• _The problem_: Using the data below, print exactly the line with "### 15. கவிதைச்சொல்", the line with "### 16. கவிக்கனல்", and every line between them, but none of the pictures.

(Stored data entries)
────────────────────
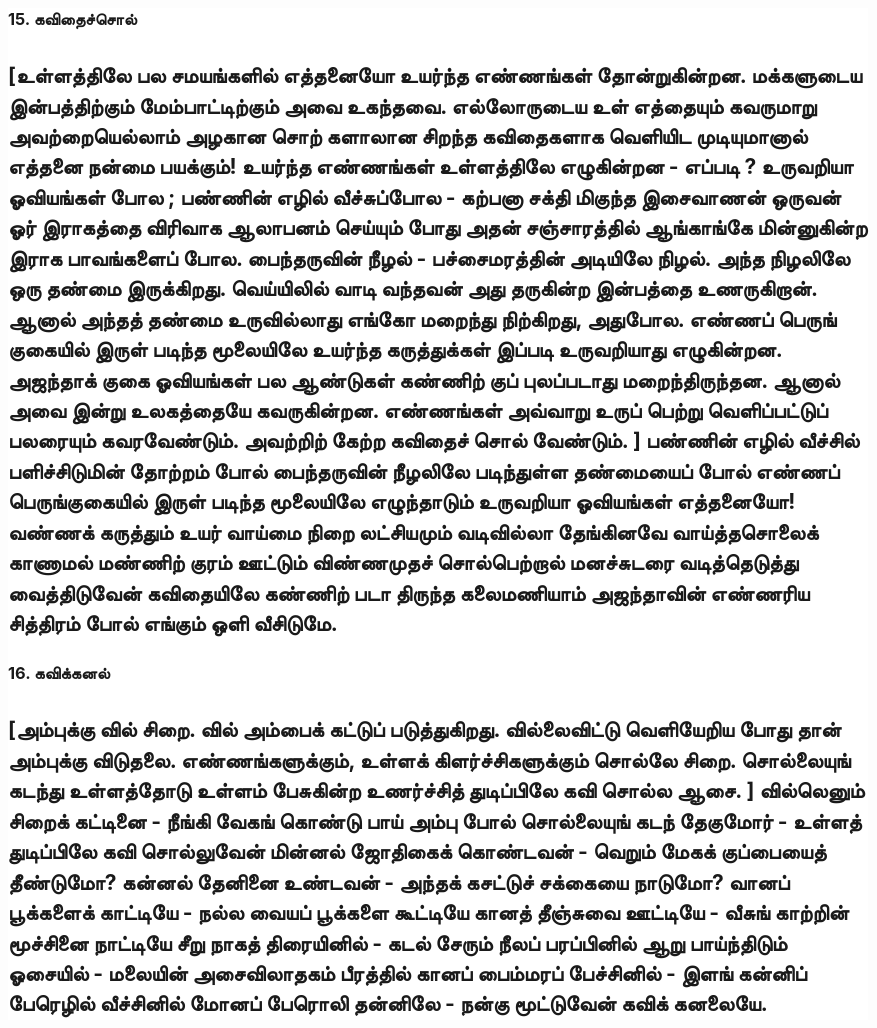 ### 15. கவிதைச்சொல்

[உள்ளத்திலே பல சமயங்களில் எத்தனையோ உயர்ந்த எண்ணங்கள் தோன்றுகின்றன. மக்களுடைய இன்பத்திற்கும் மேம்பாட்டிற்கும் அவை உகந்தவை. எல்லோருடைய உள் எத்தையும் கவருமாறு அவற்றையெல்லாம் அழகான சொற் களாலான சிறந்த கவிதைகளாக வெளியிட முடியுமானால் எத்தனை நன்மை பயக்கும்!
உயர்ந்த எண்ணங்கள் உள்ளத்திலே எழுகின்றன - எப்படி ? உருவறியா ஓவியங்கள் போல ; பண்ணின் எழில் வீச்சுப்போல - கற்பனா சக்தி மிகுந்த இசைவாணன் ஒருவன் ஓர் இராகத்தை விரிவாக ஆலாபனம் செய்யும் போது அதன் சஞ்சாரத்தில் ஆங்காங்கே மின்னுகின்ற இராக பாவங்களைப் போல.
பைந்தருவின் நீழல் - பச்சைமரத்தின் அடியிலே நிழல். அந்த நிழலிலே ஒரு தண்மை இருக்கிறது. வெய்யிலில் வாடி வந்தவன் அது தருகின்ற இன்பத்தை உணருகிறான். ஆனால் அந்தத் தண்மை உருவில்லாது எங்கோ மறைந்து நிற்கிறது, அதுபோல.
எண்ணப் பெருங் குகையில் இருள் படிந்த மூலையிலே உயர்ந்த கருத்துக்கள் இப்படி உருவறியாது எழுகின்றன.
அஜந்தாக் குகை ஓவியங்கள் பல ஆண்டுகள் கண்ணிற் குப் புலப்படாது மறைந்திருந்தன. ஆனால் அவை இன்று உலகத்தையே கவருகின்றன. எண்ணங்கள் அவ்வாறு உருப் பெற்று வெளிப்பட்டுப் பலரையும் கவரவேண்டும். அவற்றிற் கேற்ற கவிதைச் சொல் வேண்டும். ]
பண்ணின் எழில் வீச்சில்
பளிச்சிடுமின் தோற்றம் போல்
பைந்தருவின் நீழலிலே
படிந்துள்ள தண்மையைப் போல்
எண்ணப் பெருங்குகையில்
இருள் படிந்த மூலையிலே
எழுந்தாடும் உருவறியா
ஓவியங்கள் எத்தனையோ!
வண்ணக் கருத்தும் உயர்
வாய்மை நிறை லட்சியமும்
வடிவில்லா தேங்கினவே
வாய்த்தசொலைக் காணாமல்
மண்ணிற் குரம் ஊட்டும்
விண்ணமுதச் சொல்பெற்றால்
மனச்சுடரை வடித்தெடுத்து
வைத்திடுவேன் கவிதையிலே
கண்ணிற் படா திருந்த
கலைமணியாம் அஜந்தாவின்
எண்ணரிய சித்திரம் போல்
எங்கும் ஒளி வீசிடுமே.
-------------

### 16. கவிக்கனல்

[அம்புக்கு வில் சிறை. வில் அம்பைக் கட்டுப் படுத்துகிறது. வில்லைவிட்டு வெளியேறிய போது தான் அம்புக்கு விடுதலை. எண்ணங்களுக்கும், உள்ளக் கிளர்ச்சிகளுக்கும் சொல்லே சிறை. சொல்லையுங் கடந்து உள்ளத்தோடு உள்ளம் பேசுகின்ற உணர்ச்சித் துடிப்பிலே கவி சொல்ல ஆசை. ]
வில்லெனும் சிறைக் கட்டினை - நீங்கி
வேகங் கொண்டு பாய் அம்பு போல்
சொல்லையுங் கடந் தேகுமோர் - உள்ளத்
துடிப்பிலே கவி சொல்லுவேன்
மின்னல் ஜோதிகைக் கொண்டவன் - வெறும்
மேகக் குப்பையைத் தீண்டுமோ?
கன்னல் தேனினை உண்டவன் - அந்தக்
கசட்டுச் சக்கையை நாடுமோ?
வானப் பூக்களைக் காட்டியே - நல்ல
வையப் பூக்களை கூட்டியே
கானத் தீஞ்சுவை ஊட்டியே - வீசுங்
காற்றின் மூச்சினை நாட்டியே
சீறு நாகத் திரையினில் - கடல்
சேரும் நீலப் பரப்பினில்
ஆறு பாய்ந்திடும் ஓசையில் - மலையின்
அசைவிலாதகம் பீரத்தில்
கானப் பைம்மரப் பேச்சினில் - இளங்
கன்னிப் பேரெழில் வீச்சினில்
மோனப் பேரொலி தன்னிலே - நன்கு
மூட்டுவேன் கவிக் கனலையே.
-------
────────────────────
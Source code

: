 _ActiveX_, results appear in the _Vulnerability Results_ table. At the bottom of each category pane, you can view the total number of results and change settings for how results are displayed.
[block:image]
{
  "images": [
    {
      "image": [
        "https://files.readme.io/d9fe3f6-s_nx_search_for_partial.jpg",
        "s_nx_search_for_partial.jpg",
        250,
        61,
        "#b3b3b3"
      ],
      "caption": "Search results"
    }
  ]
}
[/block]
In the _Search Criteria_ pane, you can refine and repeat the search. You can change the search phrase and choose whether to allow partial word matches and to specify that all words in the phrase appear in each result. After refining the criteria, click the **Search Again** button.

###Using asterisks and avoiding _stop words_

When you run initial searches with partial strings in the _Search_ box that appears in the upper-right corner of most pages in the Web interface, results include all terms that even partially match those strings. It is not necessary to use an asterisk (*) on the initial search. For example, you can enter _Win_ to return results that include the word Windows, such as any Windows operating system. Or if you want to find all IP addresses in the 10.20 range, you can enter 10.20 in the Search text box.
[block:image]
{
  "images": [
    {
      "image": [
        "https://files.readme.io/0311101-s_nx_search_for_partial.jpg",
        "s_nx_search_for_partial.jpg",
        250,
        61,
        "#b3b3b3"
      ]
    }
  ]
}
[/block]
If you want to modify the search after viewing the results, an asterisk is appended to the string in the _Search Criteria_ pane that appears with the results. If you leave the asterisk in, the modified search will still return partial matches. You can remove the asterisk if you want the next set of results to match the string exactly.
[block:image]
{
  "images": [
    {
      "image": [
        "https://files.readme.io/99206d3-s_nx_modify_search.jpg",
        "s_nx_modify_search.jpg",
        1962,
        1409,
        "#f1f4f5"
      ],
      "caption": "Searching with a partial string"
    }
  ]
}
────────────────────
• _Solution to this problem_:
 ### 15. கவிதைச்சொல்

[உள்ளத்திலே பல சமயங்களில் எத்தனையோ உயர்ந்த எண்ணங்கள் தோன்றுகின்றன. மக்களுடைய இன்பத்திற்கும் மேம்பாட்டிற்கும் அவை உகந்தவை. எல்லோருடைய உள் எத்தையும் கவருமாறு அவற்றையெல்லாம் அழகான சொற் களாலான சிறந்த கவிதைகளாக வெளியிட முடியுமானால் எத்தனை நன்மை பயக்கும்!
உயர்ந்த எண்ணங்கள் உள்ளத்திலே எழுகின்றன - எப்படி ? உருவறியா ஓவியங்கள் போல ; பண்ணின் எழில் வீச்சுப்போல - கற்பனா சக்தி மிகுந்த இசைவாணன் ஒருவன் ஓர் இராகத்தை விரிவாக ஆலாபனம் செய்யும் போது அதன் சஞ்சாரத்தில் ஆங்காங்கே மின்னுகின்ற இராக பாவங்களைப் போல.
பைந்தருவின் நீழல் - பச்சைமரத்தின் அடியிலே நிழல். அந்த நிழலிலே ஒரு தண்மை இருக்கிறது. வெய்யிலில் வாடி வந்தவன் அது தருகின்ற இன்பத்தை உணருகிறான். ஆனால் அந்தத் தண்மை உருவில்லாது எங்கோ மறைந்து நிற்கிறது, அதுபோல.
எண்ணப் பெருங் குகையில் இருள் படிந்த மூலையிலே உயர்ந்த கருத்துக்கள் இப்படி உருவறியாது எழுகின்றன.
அஜந்தாக் குகை ஓவியங்கள் பல ஆண்டுகள் கண்ணிற் குப் புலப்படாது மறைந்திருந்தன. ஆனால் அவை இன்று உலகத்தையே கவருகின்றன. எண்ணங்கள் அவ்வாறு உருப் பெற்று வெளிப்பட்டுப் பலரையும் கவரவேண்டும். அவற்றிற் கேற்ற கவிதைச் சொல் வேண்டும். ]
பண்ணின் எழில் வீச்சில்
பளிச்சிடுமின் தோற்றம் போல்
பைந்தருவின் நீழலிலே
படிந்துள்ள தண்மையைப் போல்
எண்ணப் பெருங்குகையில்
இருள் படிந்த மூலையிலே
எழுந்தாடும் உருவறியா
ஓவியங்கள் எத்தனையோ!
வண்ணக் கருத்தும் உயர்
வாய்மை நிறை லட்சியமும்
வடிவில்லா தேங்கினவே
வாய்த்தசொலைக் காணாமல்
மண்ணிற் குரம் ஊட்டும்
விண்ணமுதச் சொல்பெற்றால்
மனச்சுடரை வடித்தெடுத்து
வைத்திடுவேன் கவிதையிலே
கண்ணிற் படா திருந்த
கலைமணியாம் அஜந்தாவின்
எண்ணரிய சித்திரம் போல்
எங்கும் ஒளி வீசிடுமே.
-------------

### 16. கவிக்கனல்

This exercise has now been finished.